(Work to complete): Copy the lines exactly as they appear, starting with the first line of the records and ending with the line that contains "发表于 2023-11-9 15:15".

(Records excerpted from a collection)
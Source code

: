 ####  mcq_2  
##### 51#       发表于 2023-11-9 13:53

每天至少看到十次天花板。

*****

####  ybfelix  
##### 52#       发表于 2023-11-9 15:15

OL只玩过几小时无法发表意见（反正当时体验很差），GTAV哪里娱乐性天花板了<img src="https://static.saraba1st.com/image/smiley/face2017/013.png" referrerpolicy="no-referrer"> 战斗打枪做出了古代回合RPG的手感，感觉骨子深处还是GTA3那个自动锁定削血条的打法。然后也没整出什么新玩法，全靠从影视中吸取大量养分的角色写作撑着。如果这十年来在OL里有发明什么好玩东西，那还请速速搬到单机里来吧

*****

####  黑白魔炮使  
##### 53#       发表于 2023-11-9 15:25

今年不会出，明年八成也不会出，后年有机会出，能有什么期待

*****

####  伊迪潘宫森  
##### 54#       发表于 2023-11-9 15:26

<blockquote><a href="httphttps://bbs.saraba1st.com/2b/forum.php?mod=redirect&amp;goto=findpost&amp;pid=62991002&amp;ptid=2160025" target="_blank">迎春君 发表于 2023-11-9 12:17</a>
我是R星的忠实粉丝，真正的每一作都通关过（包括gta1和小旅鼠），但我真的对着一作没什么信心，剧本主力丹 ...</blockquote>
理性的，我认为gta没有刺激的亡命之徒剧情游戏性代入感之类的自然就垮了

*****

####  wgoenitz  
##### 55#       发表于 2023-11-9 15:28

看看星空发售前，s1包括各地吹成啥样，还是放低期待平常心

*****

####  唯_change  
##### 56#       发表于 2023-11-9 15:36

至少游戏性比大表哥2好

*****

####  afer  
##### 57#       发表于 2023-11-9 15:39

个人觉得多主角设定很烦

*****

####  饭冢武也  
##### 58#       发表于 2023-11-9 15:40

(Answer to this problem):
Source code

: ####  mcq_2  
##### 51#       发表于 2023-11-9 13:53

每天至少看到十次天花板。

*****

####  ybfelix  
##### 52#       发表于 2023-11-9 15:15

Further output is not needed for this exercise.